▶ [Task to complete]: Print the data that follows, exactly and completely.

*** Provided records ***

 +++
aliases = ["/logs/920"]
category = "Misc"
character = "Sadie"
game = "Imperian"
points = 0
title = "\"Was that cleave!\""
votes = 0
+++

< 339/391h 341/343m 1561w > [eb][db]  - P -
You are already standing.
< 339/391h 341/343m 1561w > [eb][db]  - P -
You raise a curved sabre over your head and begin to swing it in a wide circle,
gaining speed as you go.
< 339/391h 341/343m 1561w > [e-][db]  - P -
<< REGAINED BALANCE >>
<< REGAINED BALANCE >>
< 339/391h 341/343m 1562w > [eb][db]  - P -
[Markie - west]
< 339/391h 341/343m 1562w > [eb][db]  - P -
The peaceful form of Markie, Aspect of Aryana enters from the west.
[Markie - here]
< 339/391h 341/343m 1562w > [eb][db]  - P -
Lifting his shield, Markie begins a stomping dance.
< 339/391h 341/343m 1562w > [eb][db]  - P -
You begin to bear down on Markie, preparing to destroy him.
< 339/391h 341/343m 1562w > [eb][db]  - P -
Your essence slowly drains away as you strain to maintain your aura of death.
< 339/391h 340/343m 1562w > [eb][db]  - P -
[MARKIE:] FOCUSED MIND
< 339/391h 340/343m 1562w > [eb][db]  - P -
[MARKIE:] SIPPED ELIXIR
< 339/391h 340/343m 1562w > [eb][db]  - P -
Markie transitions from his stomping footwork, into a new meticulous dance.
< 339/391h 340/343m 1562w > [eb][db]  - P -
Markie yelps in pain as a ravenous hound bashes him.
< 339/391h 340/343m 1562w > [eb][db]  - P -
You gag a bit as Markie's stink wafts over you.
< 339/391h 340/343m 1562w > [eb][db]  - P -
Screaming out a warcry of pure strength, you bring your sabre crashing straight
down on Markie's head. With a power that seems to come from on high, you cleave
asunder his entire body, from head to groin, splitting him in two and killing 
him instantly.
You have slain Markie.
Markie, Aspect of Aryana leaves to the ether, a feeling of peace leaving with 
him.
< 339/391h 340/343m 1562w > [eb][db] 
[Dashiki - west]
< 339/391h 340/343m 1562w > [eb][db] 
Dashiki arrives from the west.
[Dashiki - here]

*** End of Provided records ***

▶ [Response area]:
 +++
aliases = ["/logs/920"]
category = "Misc"
character = "Sadie"
game = "Imperian"
points = 0
title = "\"Was that cleave!\""
votes = 0
+++

< 339/391h 341/343m 1561w > [eb][db]  - P -
You are already standing.
< 339/391h 341/343m 1561w > [eb][db]  - P -
You raise a curved sabre over your head and begin to swing it in a wide circle,
gaining speed as you go.
< 339/391h 341/343m 1561w > [e-][db]  - P -
<< REGAINED BALANCE >>
<< REGAINED BALANCE >>
< 339/391h 341/343m 1562w > [eb][db]  - P -
[Markie - west]
< 339/391h 341/343m 1562w > [eb][db]  - P -
The peaceful form of Markie, Aspect of Aryana enters from the west.
[Markie - here]
< 339/391h 341/343m 1562w > [eb][db]  - P -
Lifting his shield, Markie begins a stomping dance.
< 339/391h 341/343m 1562w > [eb][db]  - P -
You begin to bear down on Markie, preparing to destroy him.
< 339/391h 341/343m 1562w > [eb][db]  - P -
Your essence slowly drains away as you strain to maintain your aura of death.
< 339/391h 340/343m 1562w > [eb][db]  - P -
[MARKIE:] FOCUSED MIND
< 339/391h 340/343m 1562w > [eb][db]  - P -
[MARKIE:] SIPPED ELIXIR
< 339/391h 340/343m 1562w > [eb][db]  - P -
Markie transitions from his stomping footwork, into a new meticulous dance.
< 339/391h 340/343m 1562w > [eb][db]  - P -
Markie yelps in pain as a ravenous hound bashes him.
< 339/391h 340/343m 1562w > [eb][db]  - P -
You gag a bit as Markie's stink wafts over you.
< 339/391h 340/343m 1562w > [eb][db]  - P -
Screaming out a warcry of pure strength, you bring your sabre crashing straight
down on Markie's head. With a power that seems to come from on high, you cleave
asunder his entire body, from head to groin, splitting him in two and killing 
him instantly.
You have slain Markie.
Markie, Aspect of Aryana leaves to the ether, a feeling of peace leaving with 
him.
< 339/391h 340/343m 1562w > [eb][db] 
[Dashiki - west]
< 339/391h 340/343m 1562w > [eb][db] 
Dashiki arrives from the west.
[Dashiki - here]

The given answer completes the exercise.